■ What you need to do:
Give again, word for word, every line in the entries below from the line with "Her outfit screamed" up to and including the line with "It's a very technical outfit.", and no other line.
[Source material Boundary: Start]
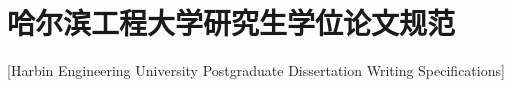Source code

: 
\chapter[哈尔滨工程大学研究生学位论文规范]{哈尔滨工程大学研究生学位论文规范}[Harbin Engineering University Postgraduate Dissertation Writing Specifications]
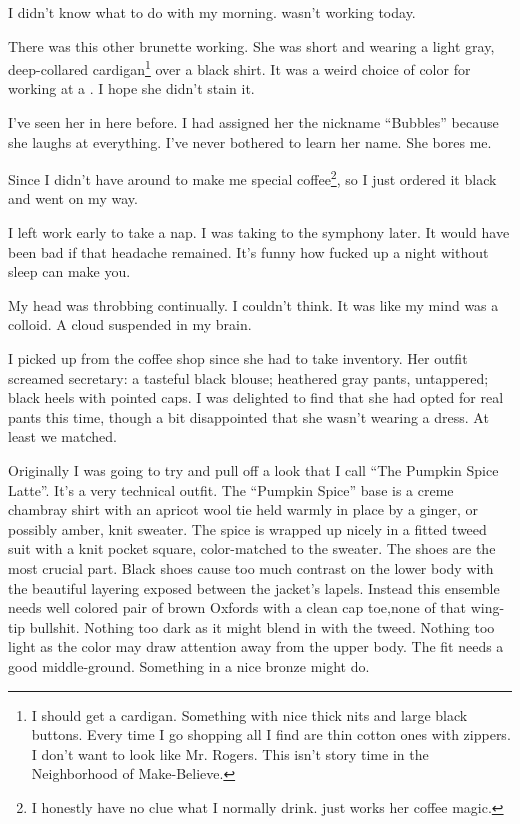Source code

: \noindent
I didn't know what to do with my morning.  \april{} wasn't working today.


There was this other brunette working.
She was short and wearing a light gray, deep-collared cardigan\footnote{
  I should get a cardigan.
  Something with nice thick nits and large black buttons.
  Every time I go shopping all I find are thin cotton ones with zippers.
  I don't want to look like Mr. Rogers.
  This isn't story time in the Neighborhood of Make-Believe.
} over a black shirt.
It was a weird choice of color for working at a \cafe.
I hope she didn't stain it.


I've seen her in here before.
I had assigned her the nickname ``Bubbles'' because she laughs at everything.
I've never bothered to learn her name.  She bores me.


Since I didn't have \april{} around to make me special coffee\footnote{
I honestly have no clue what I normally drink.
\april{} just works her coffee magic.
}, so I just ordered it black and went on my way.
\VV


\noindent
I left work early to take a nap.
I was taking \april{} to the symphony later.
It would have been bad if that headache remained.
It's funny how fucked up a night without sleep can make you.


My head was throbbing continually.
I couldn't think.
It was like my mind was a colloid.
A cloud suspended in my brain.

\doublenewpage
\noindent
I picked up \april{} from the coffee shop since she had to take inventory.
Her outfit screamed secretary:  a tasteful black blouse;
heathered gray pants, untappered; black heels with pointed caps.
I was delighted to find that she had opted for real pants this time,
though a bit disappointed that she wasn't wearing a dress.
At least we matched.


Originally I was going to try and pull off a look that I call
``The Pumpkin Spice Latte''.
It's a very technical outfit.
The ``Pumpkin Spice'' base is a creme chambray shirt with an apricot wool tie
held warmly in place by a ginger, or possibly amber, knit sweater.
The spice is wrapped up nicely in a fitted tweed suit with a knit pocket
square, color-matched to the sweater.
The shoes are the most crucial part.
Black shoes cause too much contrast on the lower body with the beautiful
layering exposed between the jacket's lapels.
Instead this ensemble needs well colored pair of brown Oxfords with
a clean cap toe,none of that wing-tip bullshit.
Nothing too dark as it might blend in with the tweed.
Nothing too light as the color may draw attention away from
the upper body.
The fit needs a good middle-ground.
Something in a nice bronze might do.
[Source material Boundary: End]
■ Solution to this problem:
Her outfit screamed secretary:  a tasteful black blouse;
heathered gray pants, untappered; black heels with pointed caps.
I was delighted to find that she had opted for real pants this time,
though a bit disappointed that she wasn't wearing a dress.
At least we matched.


Originally I was going to try and pull off a look that I call
``The Pumpkin Spice Latte''.
It's a very technical outfit.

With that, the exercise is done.